Variant calling on targeted capture data (gene/exon panels etc)
Calling on targeted gene/exon panels, or other small regions works well. You may want to turn off duplicate read filtering, which Platypus does by default, because if you are sequencing a small region, there will be a higher rate of real duplicates (as opposed to PCR-duplicates) than in exome or whole-genome data, and filtering these may significantly reduce the coverage. You can do this using the '--filterDuplicates=0' flag.
python Platypus.py callVariants --bamFiles=data.bam --refFile=ref.fa --output=out.vcf --filterDuplicates=0
Because there can be significant biases in targeted sequencing, it is a good idea to be extra careful when filtering variant calls. Some real variants may end up with lower-than-expected allele frequencies (e.g. a heterozygous variant being present in only 15-20% of reads), and might trigger the 'alleleBias' filter.
Haloplex Data
If you are using Haloplex, there are a couple of things to be aware of. Sequencing from Haloplex data generates large blocks of reads, where all read-pairs start and end at the same positions. This means that all reads in the block are treated as 'duplicates' by Platypus, so you must turn off duplicate filtering. In addition, Platypus effectively clips the ends of reads, ignoring variants that only appear at the ends, to reduce error rates. You must turn this off, otherwise some variants will not be called. Clipping is controlled by the 'minFlank' parameter. Here is an example of how to run platypus on Haloplex data.
python Platypus.py callVariants --bamFiles=data.bam --refFile=ref.fa --output=out.vcf --filterDuplicates=0 --minFlank=0
Genotyping a list of known alleles
If you have a list of variants, and you want to genotype your data for those alleles, then Platypus can help.
python Platypus.py callVariants --bamFiles=data.bam --refFile=ref.fa --output=out.vcf --source=listOfVariants.vcf.gz --minPosterior=0 --getVariantsFromBAMs=0
You need to supply a VCF which has been compressed using bgzip, and indexed using tabix.
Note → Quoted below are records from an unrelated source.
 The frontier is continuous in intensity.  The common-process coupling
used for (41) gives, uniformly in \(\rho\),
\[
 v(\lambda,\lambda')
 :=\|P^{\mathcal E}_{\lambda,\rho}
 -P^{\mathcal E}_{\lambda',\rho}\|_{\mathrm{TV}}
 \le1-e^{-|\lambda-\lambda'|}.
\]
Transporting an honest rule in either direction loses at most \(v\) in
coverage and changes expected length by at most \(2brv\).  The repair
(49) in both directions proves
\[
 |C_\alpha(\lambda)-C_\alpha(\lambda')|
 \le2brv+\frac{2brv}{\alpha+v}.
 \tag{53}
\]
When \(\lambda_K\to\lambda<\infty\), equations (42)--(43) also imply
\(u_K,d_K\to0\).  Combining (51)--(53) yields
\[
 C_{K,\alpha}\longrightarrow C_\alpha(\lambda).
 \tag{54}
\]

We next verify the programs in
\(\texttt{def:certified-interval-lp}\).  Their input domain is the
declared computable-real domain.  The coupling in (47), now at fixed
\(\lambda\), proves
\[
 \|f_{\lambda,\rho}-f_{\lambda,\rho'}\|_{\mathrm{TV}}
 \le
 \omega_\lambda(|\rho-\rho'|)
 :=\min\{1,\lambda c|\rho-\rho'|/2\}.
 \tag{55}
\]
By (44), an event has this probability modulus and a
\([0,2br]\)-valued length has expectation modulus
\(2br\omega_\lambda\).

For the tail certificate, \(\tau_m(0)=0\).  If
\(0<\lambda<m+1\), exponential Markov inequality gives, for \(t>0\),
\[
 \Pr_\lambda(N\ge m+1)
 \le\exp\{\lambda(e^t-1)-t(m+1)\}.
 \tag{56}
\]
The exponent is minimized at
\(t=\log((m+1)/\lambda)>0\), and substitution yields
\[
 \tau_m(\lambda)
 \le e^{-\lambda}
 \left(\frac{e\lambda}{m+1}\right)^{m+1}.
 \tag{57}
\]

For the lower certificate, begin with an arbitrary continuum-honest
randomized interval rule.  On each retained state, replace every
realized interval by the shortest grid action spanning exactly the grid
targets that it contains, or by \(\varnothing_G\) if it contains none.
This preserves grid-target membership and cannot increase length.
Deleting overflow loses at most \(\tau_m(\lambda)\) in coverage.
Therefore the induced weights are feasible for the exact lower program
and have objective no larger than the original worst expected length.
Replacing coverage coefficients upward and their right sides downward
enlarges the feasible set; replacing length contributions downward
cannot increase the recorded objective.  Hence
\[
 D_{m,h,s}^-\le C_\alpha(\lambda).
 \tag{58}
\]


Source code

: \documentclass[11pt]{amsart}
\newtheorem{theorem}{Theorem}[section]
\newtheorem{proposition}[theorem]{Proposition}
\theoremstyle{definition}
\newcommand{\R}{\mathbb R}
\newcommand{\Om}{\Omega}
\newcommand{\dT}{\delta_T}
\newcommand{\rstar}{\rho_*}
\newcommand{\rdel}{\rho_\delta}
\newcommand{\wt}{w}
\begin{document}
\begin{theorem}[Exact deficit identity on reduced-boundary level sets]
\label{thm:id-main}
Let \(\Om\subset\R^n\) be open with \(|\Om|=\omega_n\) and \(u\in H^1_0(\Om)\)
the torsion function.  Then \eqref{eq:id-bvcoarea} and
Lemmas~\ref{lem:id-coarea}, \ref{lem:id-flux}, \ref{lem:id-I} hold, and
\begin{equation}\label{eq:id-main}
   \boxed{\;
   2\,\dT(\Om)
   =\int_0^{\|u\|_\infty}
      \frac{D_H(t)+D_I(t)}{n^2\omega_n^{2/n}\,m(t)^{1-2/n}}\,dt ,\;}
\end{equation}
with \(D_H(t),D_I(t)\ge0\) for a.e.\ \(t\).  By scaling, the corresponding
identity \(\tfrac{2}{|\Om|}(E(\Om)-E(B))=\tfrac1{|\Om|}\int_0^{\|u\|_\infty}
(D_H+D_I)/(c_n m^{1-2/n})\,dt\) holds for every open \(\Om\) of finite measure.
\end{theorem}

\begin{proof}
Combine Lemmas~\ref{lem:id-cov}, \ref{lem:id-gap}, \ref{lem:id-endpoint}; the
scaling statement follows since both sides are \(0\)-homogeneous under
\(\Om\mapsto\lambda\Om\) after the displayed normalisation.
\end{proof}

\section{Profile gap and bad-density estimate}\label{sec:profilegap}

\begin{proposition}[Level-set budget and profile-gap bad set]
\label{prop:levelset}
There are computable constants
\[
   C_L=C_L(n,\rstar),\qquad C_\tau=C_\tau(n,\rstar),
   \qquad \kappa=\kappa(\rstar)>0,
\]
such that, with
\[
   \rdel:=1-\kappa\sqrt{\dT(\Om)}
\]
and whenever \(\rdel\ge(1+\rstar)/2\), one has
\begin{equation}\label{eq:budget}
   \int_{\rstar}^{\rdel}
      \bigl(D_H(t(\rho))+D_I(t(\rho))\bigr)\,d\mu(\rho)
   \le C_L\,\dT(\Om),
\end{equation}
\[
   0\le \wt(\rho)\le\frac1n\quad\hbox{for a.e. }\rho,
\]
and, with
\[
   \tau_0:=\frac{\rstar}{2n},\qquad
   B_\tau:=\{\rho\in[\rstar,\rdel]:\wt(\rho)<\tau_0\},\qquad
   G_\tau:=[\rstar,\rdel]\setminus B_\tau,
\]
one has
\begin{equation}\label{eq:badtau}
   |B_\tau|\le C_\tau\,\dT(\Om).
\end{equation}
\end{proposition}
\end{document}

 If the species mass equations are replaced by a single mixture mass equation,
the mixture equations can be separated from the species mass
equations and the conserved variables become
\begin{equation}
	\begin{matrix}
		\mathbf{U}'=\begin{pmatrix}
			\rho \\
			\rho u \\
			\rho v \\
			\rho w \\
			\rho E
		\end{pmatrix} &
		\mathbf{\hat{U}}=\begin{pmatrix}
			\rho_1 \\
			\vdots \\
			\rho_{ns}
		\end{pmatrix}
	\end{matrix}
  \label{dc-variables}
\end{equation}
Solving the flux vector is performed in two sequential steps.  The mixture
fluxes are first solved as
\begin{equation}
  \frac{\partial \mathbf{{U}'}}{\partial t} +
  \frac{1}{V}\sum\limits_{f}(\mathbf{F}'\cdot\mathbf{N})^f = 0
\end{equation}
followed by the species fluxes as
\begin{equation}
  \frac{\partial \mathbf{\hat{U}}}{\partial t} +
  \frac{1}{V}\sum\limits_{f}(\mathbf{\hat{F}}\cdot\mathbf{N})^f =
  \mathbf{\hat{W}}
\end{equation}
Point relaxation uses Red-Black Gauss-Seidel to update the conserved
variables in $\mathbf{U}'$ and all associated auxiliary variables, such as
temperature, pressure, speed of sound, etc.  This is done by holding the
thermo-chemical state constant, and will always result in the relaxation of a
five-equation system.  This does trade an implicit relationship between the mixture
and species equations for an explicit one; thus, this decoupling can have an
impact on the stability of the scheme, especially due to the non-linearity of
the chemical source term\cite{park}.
If they are not already installed on your system, you can get bgzip and tabix from this site. To compress and index a normal VCF run the following commands:
bgzip listOfVariants.vcf
tabix -p vcf listOfVariants.vcf.gz
The first command produces a compressed (.vcf.gz) vcf file from the original file. The second command creates an index (.vcf.gz.tbi) for the compressed VCF. This allows Platypus to query the VCF for specific regions. The option '--minPosterior=0' sets the minimum quality score for reported variants to zero. This is so that Platypus can report reference genotypes for those variants in the input list which are not present in your data. If you don't want to see reference genotypes in the output, then remove this option. The option '--getVariantsFromBAMs=0' prevents Platypus from doing its normal variant calling, and makes sure that only alleles in the input VCF are reported. If you want normal calling and genotyping of the input alleles, then remove this option (this allows you to use an external list of variants to augment the candidates generated by Platypus, which can sometimes be useful for calling e.g. larger indels).